The consultation document failed to address any potential role renewable liquid fuels such as Hydrotreated Vegetable Oil (HVO) may have under the standard.
Designed to deliver zero carbon ready new homes, that will have zero carbon emissions once the electric grid is fully decarbonised, the standard requires all new homes to have high fabric standards and use low-carbon heating systems.
The fabric performance requirements are largely as the standards introduced in 2021 because “increasing fabric beyond the proposed level does not deliver significant gains to the efficiency of heating systems”.
All performance requirements in the consultation are based on notional buildings with an efficient air source heat pump or, for settings such as blocks of flats, a 4th generation heat network that uses air source heat pumps.
Lack of solar mandate is ‘unconscionable’
The consultation proposes two options – one with solar panels and one without – as well as an option with wastewater heat-recovery systems, increased airtightness and mechanical ventilation, and one without.
With regard to solar, the government said it did not think either option would have significant impacts on housing supply and affordability but added: “We are keen to hear evidence from consultees about possible impacts on viability and deliverability of housing developments.”
As solar mandates gain momentum across Europe, the UK Green Building Council has criticised the consultation for its lack of ambition.
“This can’t genuinely be described as a ‘future’ standard. Having already shattered industry confidence with repeated green rollbacks, the Government has opted for the least ambitious option that would deliver ‘future’ homes from 2025 at a lower standard than many homes already built today,” Simon McWhirter, Deputy Chief Executive at UKGBC said.
“It’s unconscionable that the Government is consulting on scrapping the expectation that new roofs should have solar panels, when this is already widely delivered through current regulations.”
Ian Rippin of MCS was similarly disappointed by the lack of stronger proposals for the use of other renewable technologies alongside low carbon heating systems.
“We are disappointed that no clear stance has been declared on mandating Solar PV for all new homes but remain hopeful that the outcome of the consultation will conclude that solar is a must-have for new build homes, supporting homeowners by decreasing electricity bills, securing energy independence, and reducing their carbon impact.”
In October, Ireland confirmed plans for a new grant scheme to support all schools to fit rooftop solar, and November saw the French government outline a mandate for solar panels on all large car parks.
Ian was also pleased to see that “the government has proposed mandating that all battery storage systems must be safely and efficiently installed in compliance with MCS standards.”
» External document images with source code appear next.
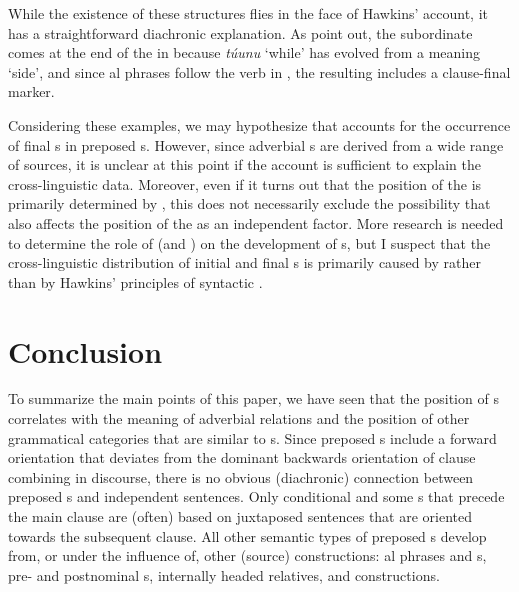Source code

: \documentclass[output=paper]{langsci/langscibook}
\begin{document}
\noindent While the existence of these structures flies in the face of Hawkins’  account, it has a straightforward diachronic explanation. As \citet[340]{PaynePayne1990} point out, the subordinate  comes at the end of the  in  because \textit{túunu} ‘while’ has evolved from a  meaning ‘side’, and since al phrases follow the verb in , the resulting  includes a clause-final marker.\label{p:diessel:exception}

Considering these examples, we may hypothesize that  accounts for the occurrence of final s in preposed s. However, since adverbial s are derived from a wide range of sources, it is unclear at this point if the  account is sufficient to explain the cross-linguistic data. Moreover, even if it turns out that the position of the  is primarily determined by , this does not necessarily exclude the possibility that  also affects the position of the  as an independent factor. More research is needed to determine the role of  (and ) on the development of s, but I suspect that the cross-linguistic distribution of initial and final s is primarily caused by  rather than by Hawkins’ principles of syntactic .

\section{Conclusion}

To summarize the main points of this paper, we have seen that the position of s correlates with the meaning of adverbial relations and the position of other grammatical categories that are similar to s. Since preposed s include a forward orientation that deviates from the dominant backwards orientation of clause combining in discourse, there is no obvious (diachronic) connection between preposed s and independent sentences. Only conditional and some s that precede the main clause are (often) based on juxtaposed sentences that are oriented towards the subsequent clause. All other semantic types of preposed s develop from, or under the influence of, other (source) constructions: al phrases and s, pre- and postnominal s, internally headed relatives, and  constructions.
\end{document}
The deadline for submissions is 6 March 2024. After analysing responses to the consultation, ministers will legislate for the standard in 2024 by amending building regulations.
To allow the industry to adapt, the consultation proposes two options for transitioning to the standard: a six-month or up to 12-month period between the legislation being published and coming into force in 2025, followed by a 12-month transitional period.